The Seminario Regional del Sureste (known as its abbreviation SERESURE or simply the Seminary of the Southeast) was a training center for future Latin-American Catholic priests with a tendency toward liberation theology and ended up being the principal hotbed for this group of Catholics who sought the integration of priests into the modern world by helping the poor, the indigenous, and the dispossessed, opposing the clerical tradition of finding alliances in pre-existing circles of power. In SERESURE, which was located in the city of Tehuacán in Puebla, Mexico, various Catholic prelates and priests were trained, not just from Mexico, but from all of Latin America. The seminary was founded in 1969 by the initiative of several bishops toward the southeastern and pacific sections of the country, and stayed open until 1990, the year in which it was closed for good on the orders of Noberto Rivera Carrera, who considered it a Marxist institution opposed to the dogmatic teachings of the Catholic Church.

== Creation ==
Major bishops involved in the founding of the seminary were Liberationist theologians, such as the Bishop of Cuernavaca Sergio Méndez Arceo, the Bishop of Tehuantepec Arturo Lona Reyes, the Archbishop of Oaxaca Bortolomé Carrasco Briseño and the Bishop of San Cristóbal de Las Casas Samuel Ruiz. All of these figures faced persecution from the nuncio Girolamo Prigione which had helped motivate SERESURE's formation.
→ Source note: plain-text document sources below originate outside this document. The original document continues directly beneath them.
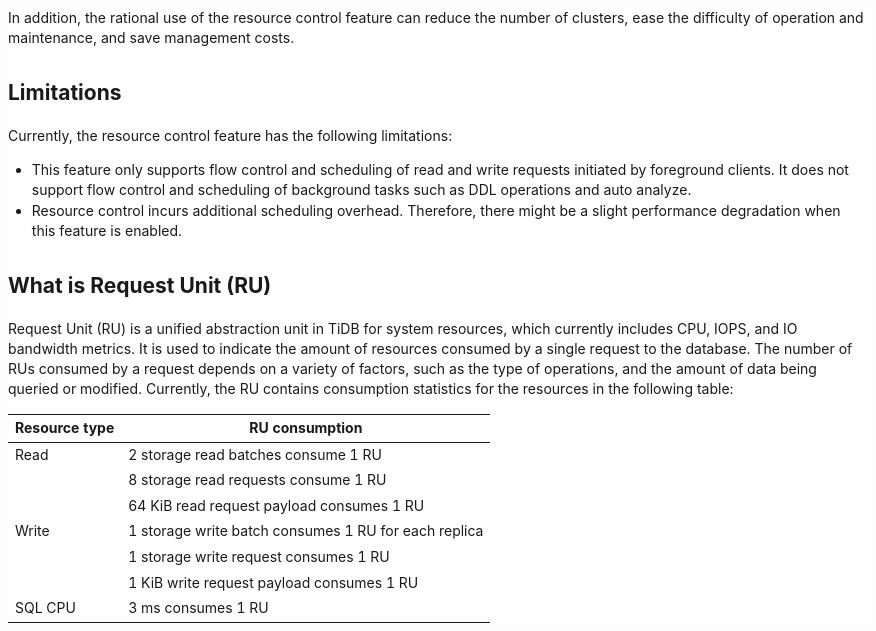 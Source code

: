 In addition, the rational use of the resource control feature can reduce the number of clusters, ease the difficulty of operation and maintenance, and save management costs.

## Limitations

Currently, the resource control feature has the following limitations:

* This feature only supports flow control and scheduling of read and write requests initiated by foreground clients. It does not support flow control and scheduling of background tasks such as DDL operations and auto analyze.
* Resource control incurs additional scheduling overhead. Therefore, there might be a slight performance degradation when this feature is enabled.

## What is Request Unit (RU)

Request Unit (RU) is a unified abstraction unit in TiDB for system resources, which currently includes CPU, IOPS, and IO bandwidth metrics. It is used to indicate the amount of resources consumed by a single request to the database. The number of RUs consumed by a request depends on a variety of factors, such as the type of operations, and the amount of data being queried or modified. Currently, the RU contains consumption statistics for the resources in the following table:

<table>
    <thead>
        <tr>
            <th>Resource type</th>
            <th>RU consumption</th>
        </tr>
    </thead>
    <tbody>
        <tr>
            <td rowspan="3">Read</td>
            <td>2 storage read batches consume 1 RU</td>
        </tr>
        <tr>
            <td>8 storage read requests consume 1 RU</td>
        </tr>
        <tr>
            <td>64 KiB read request payload consumes 1 RU</td>
        </tr>
        <tr>
            <td rowspan="3">Write</td>
            <td>1 storage write batch consumes 1 RU for each replica</td>
        </tr>
        <tr>
            <td>1 storage write request consumes 1 RU</td>
        </tr>
        <tr>
            <td>1 KiB write request payload consumes 1 RU</td>
        </tr>
        <tr>
            <td>SQL CPU</td>
            <td> 3 ms consumes 1 RU</td>
        </tr>
    </tbody>
</table>
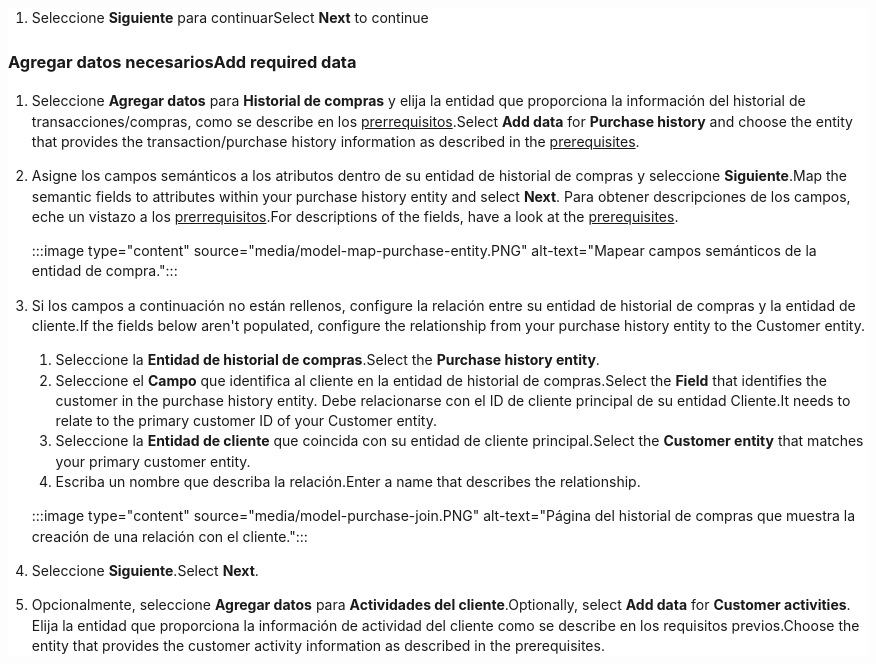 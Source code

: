 1. <span data-ttu-id="e2ba2-162">Seleccione **Siguiente** para continuar</span><span class="sxs-lookup"><span data-stu-id="e2ba2-162">Select **Next** to continue</span></span>

### <a name="add-required-data"></a><span data-ttu-id="e2ba2-163">Agregar datos necesarios</span><span class="sxs-lookup"><span data-stu-id="e2ba2-163">Add required data</span></span>

1. <span data-ttu-id="e2ba2-164">Seleccione **Agregar datos** para **Historial de compras** y elija la entidad que proporciona la información del historial de transacciones/compras, como se describe en los [prerrequisitos](#prerequisites).</span><span class="sxs-lookup"><span data-stu-id="e2ba2-164">Select **Add data** for **Purchase history** and choose the entity that provides the transaction/purchase history information as described in the [prerequisites](#prerequisites).</span></span>

1. <span data-ttu-id="e2ba2-165">Asigne los campos semánticos a los atributos dentro de su entidad de historial de compras y seleccione **Siguiente**.</span><span class="sxs-lookup"><span data-stu-id="e2ba2-165">Map the semantic fields to attributes within your purchase history entity and select **Next**.</span></span> <span data-ttu-id="e2ba2-166">Para obtener descripciones de los campos, eche un vistazo a los [prerrequisitos](#prerequisites).</span><span class="sxs-lookup"><span data-stu-id="e2ba2-166">For descriptions of the fields, have a look at the [prerequisites](#prerequisites).</span></span>

   :::image type="content" source="media/model-map-purchase-entity.PNG" alt-text="Mapear campos semánticos de la entidad de compra.":::

1. <span data-ttu-id="e2ba2-168">Si los campos a continuación no están rellenos, configure la relación entre su entidad de historial de compras y la entidad de cliente.</span><span class="sxs-lookup"><span data-stu-id="e2ba2-168">If the fields below aren't populated, configure the relationship from your purchase history entity to the Customer entity.</span></span>
    1. <span data-ttu-id="e2ba2-169">Seleccione la **Entidad de historial de compras**.</span><span class="sxs-lookup"><span data-stu-id="e2ba2-169">Select the **Purchase history entity**.</span></span>
    1. <span data-ttu-id="e2ba2-170">Seleccione el **Campo** que identifica al cliente en la entidad de historial de compras.</span><span class="sxs-lookup"><span data-stu-id="e2ba2-170">Select the **Field** that identifies the customer in the purchase history entity.</span></span> <span data-ttu-id="e2ba2-171">Debe relacionarse con el ID de cliente principal de su entidad Cliente.</span><span class="sxs-lookup"><span data-stu-id="e2ba2-171">It needs to relate to the primary customer ID of your Customer entity.</span></span>
    1. <span data-ttu-id="e2ba2-172">Seleccione la **Entidad de cliente** que coincida con su entidad de cliente principal.</span><span class="sxs-lookup"><span data-stu-id="e2ba2-172">Select the **Customer entity** that matches your primary customer entity.</span></span>
    1. <span data-ttu-id="e2ba2-173">Escriba un nombre que describa la relación.</span><span class="sxs-lookup"><span data-stu-id="e2ba2-173">Enter a name that describes the relationship.</span></span>

    :::image type="content" source="media/model-purchase-join.PNG" alt-text="Página del historial de compras que muestra la creación de una relación con el cliente.":::
   
1. <span data-ttu-id="e2ba2-175">Seleccione **Siguiente**.</span><span class="sxs-lookup"><span data-stu-id="e2ba2-175">Select **Next**.</span></span>

1. <span data-ttu-id="e2ba2-176">Opcionalmente, seleccione **Agregar datos** para **Actividades del cliente**.</span><span class="sxs-lookup"><span data-stu-id="e2ba2-176">Optionally, select **Add data** for **Customer activities**.</span></span> <span data-ttu-id="e2ba2-177">Elija la entidad que proporciona la información de actividad del cliente como se describe en los requisitos previos.</span><span class="sxs-lookup"><span data-stu-id="e2ba2-177">Choose the entity that provides the customer activity information as described in the prerequisites.</span></span>

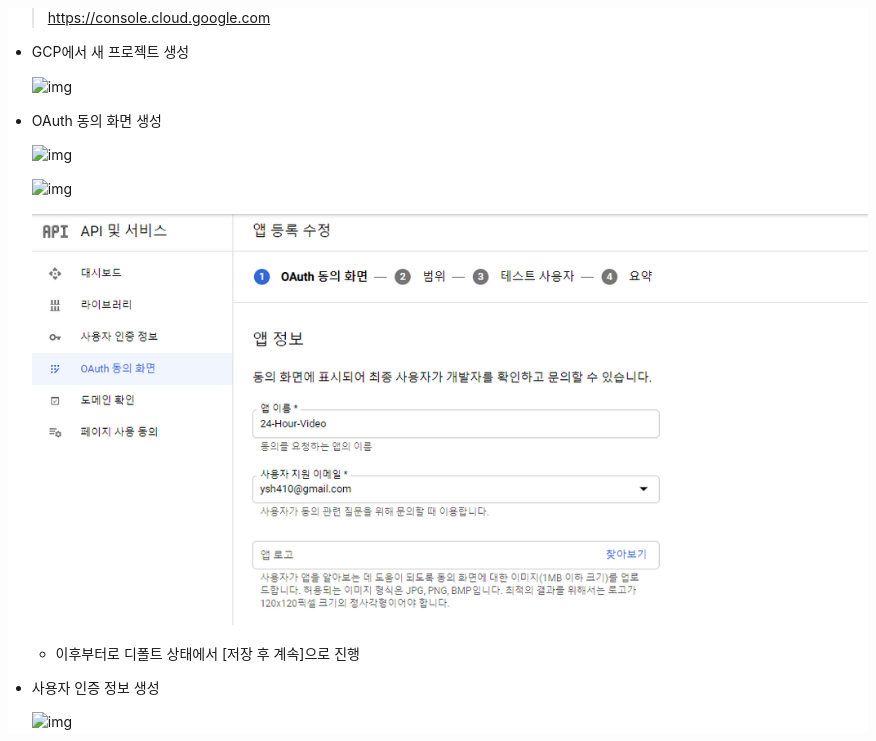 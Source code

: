 > https://console.cloud.google.com

- GCP에서 새 프로젝트 생성

  ![img](5-authentication-authorization.assets/WS0TliUQVckMqolPkHxzueQzDN9CFBrvUS_x0ZSHPxWmimF9pPrhpPkjXGNAoRGHknnlgwPknmXsPWOiSMuJjdD-jTkv_Sq-ktz7mA-TqDUiatZuEBiewnNpixFpoBh8k2KC_sSG)

  

- OAuth 동의 화면 생성

  ![img](5-authentication-authorization.assets/PB92UMsJ8UnstZXA1I7XYRT92EiGB8wecX3MMFI3Bs_QSwWvNV0wLQjMnJSp6s0ppmFK62A7ipxBNWOsvGrNm0PYYvZtK1BKsnBOp_UJ2iEP9FWsplINm6KhdHb35jy4CzI4g4im)

  ![img](5-authentication-authorization.assets/XQHg_HZT40HI_eFgd2qE7kd4PUmK2hpgwMEGGgyIzJS7fZR5AFFSzquaU9mGQUbSwbJUoZtM947J7WULUVgBLaEsaAV-PRv9d2qNyfDi3f68hopMMWL9VbHl8vOR5KLpnKt_oQuC)

  

  

  ![image-20210315145224689](5-authentication-authorization.assets/image-20210315145224689.png)

  - 이후부터로 디폴트 상태에서 [저장 후 계속]으로 진행



- 사용자 인증 정보 생성

  ![img](5-authentication-authorization.assets/R7cvoRk-WrYR-bZajYMhJ2Cgf4pcTwYhPxAZa67JDr9m7H0BRHQs9d6nKbx28iCMYdv1-Ph8StK83qAIhBXYFYDSBXoGeTtfmai4PGG8LhP5RRcqs9zlaVcJY_cUTJn7bDgeqgiE)
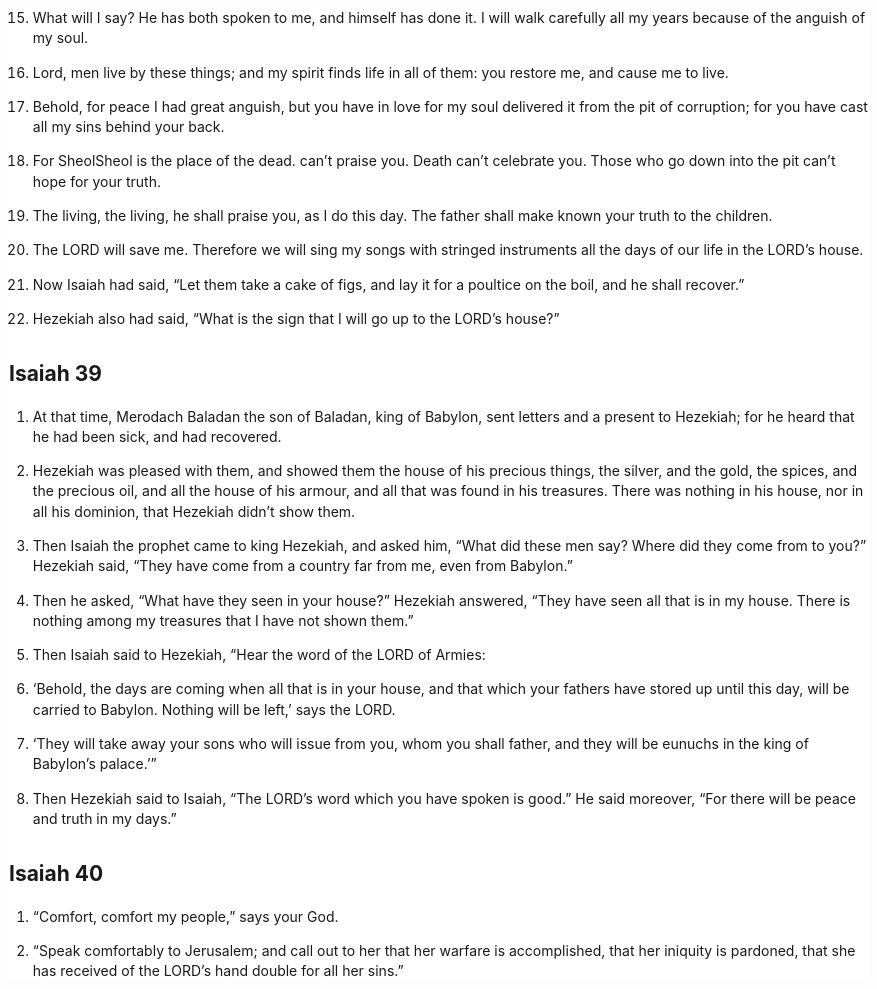 15. What will I say? He has both spoken to me, and himself has done it. I will walk carefully all my years because of the anguish of my soul. 

16. Lord, men live by these things; and my spirit finds life in all of them: you restore me, and cause me to live. 

17. Behold, for peace I had great anguish, but you have in love for my soul delivered it from the pit of corruption; for you have cast all my sins behind your back. 

18. For SheolSheol is the place of the dead. can’t praise you. Death can’t celebrate you. Those who go down into the pit can’t hope for your truth. 

19. The living, the living, he shall praise you, as I do this day. The father shall make known your truth to the children. 

20. The LORD will save me. Therefore we will sing my songs with stringed instruments all the days of our life in the LORD’s house.   

21.   Now Isaiah had said, “Let them take a cake of figs, and lay it for a poultice on the boil, and he shall recover.”

22. Hezekiah also had said, “What is the sign that I will go up to the LORD’s house?”   

## Isaiah 39

1. At that time, Merodach Baladan the son of Baladan, king of Babylon, sent letters and a present to Hezekiah; for he heard that he had been sick, and had recovered.

2. Hezekiah was pleased with them, and showed them the house of his precious things, the silver, and the gold, the spices, and the precious oil, and all the house of his armour, and all that was found in his treasures. There was nothing in his house, nor in all his dominion, that Hezekiah didn’t show them.

3. Then Isaiah the prophet came to king Hezekiah, and asked him, “What did these men say? Where did they come from to you?”   Hezekiah said, “They have come from a country far from me, even from Babylon.”  

4.   Then he asked, “What have they seen in your house?”   Hezekiah answered, “They have seen all that is in my house. There is nothing among my treasures that I have not shown them.”  

5.   Then Isaiah said to Hezekiah, “Hear the word of the LORD of Armies:

6. ‘Behold, the days are coming when all that is in your house, and that which your fathers have stored up until this day, will be carried to Babylon. Nothing will be left,’ says the LORD.

7. ‘They will take away your sons who will issue from you, whom you shall father, and they will be eunuchs in the king of Babylon’s palace.’”  

8.   Then Hezekiah said to Isaiah, “The LORD’s word which you have spoken is good.” He said moreover, “For there will be peace and truth in my days.”   

## Isaiah 40

1. “Comfort, comfort my people,” says your God.

2. “Speak comfortably to Jerusalem; and call out to her that her warfare is accomplished, that her iniquity is pardoned, that she has received of the LORD’s hand double for all her sins.”  
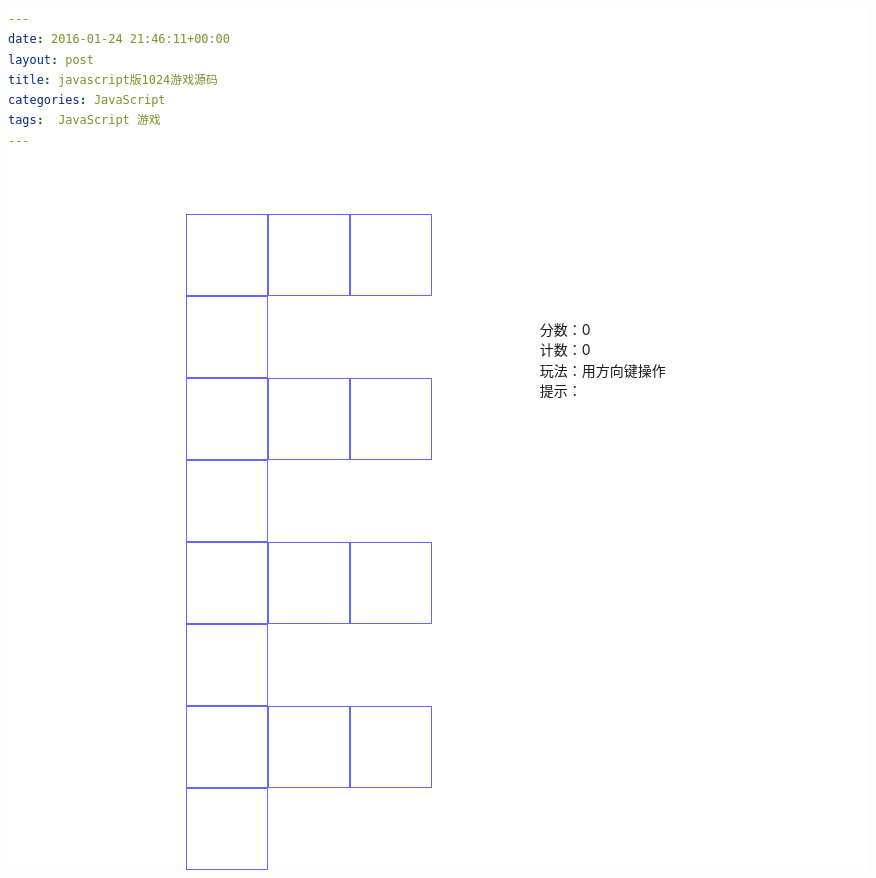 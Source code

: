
 ```yaml
---
date: 2016-01-24 21:46:11+00:00
layout: post
title: javascript版1024游戏源码
categories: JavaScript
tags:  JavaScript 游戏
---
```


<head>
    <meta http-equiv="Content-Type" content="text/html; charset=utf-8" />
    <title>2048</title>
    <style>
        *{margin: 0; padding: 0}
        #div1024{width: 600px; margin: 50px auto;overflow: hidden}
        .main{float: left;margin-right: 50px;}
        li{list-style:none}
        .main>li{width: 328px;overflow: hidden}
        .main>li ul li{border: 1px solid #6666ff;width: 80px;height: 80px;border-collapse:collapse; text-align: center;line-height: 80px;font-size: 36px;float: left
        }
    </style>
</head>
<body>
<div id="div1024">
<ul class="main">
    <li class="line0"><ul>
        <li></li>
        <li></li>
        <li></li>
        <li></li>
    </ul></li>
    <li class="line1"><ul>
        <li></li>
        <li></li>
        <li></li>
        <li></li>
    </ul></li>
    <li class="line2"><ul>
        <li></li>
        <li></li>
        <li></li>
        <li></li>
    </ul></li>
    <li class="line3"><ul>
        <li></li>
        <li></li>
        <li></li>
        <li></li>
    </ul></li>
</ul>
    <div style="float: left; margin-top: 120px;">
    <div>分数：<span id="score">0</span></div>
    <div>计数：<span id="step">0</span></div>
    <div>玩法：<span id="tips">用方向键操作</span></div>
    <div>提示：<span id="tip"></span></div>
    </div>
</div>
<script>
    window.onload=function(){
var game={
    // 随机产生的数字
    num:0, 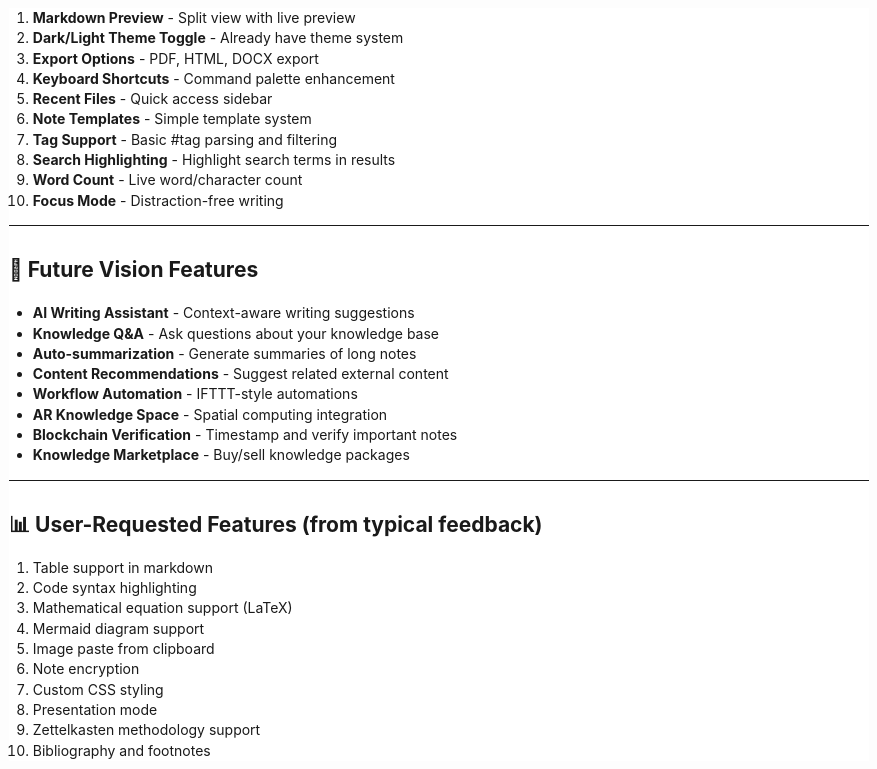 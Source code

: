 1. **Markdown Preview** - Split view with live preview
2. **Dark/Light Theme Toggle** - Already have theme system
3. **Export Options** - PDF, HTML, DOCX export
4. **Keyboard Shortcuts** - Command palette enhancement
5. **Recent Files** - Quick access sidebar
6. **Note Templates** - Simple template system
7. **Tag Support** - Basic #tag parsing and filtering
8. **Search Highlighting** - Highlight search terms in results
9. **Word Count** - Live word/character count
10. **Focus Mode** - Distraction-free writing

---

## 🔮 Future Vision Features

- **AI Writing Assistant** - Context-aware writing suggestions
- **Knowledge Q&A** - Ask questions about your knowledge base
- **Auto-summarization** - Generate summaries of long notes
- **Content Recommendations** - Suggest related external content
- **Workflow Automation** - IFTTT-style automations
- **AR Knowledge Space** - Spatial computing integration
- **Blockchain Verification** - Timestamp and verify important notes
- **Knowledge Marketplace** - Buy/sell knowledge packages

---

## 📊 User-Requested Features (from typical feedback)

1. Table support in markdown
2. Code syntax highlighting
3. Mathematical equation support (LaTeX)
4. Mermaid diagram support
5. Image paste from clipboard
6. Note encryption
7. Custom CSS styling
8. Presentation mode
9. Zettelkasten methodology support
10. Bibliography and footnotes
== Close relations with the indigenous population ==
In its 21 years of existence, SERESURE trained almost 750 students in 18 dioceses and two religious orders (the Dominicans and the Jesuits). Of these 750,488 were later ordained as priests. The dioceses that managed to obtain freshly ordained priest from this seminary were largely in the Pacific South region (Chiapas and Oaxaca), in which the dioceses of Tehuacán, Acapulco, Ciudad Altamirano, and Quetzaltenango, Guatemala were integrated. The seminary hosted seven major conferences about indigenous pastoralism, where many indigenous people of various ethnic groups in Mexico participated, allowing liberationists to encounter indigenous beliefs, culture, and theology, a topic that was also taught in the seminary. There were also a group of indigenous seminarians that held meetings apart from others in order to formulate a theology that agreed more with their cultural customs.

== Closing ==
The tendency for the Mexican Catholic Church in the 1980s to pay particular attention to the poor and the indigenous deeply unnerved middle and upper class Catholics as well as the upper echelons of the Catholic clergy, the latter of whom were organized into various elite catholic organizations who saw SERESURE's teachings as having a Marxist and Communist character, schools of thought which were poorly perceived by both the Mexican government and the Papacy.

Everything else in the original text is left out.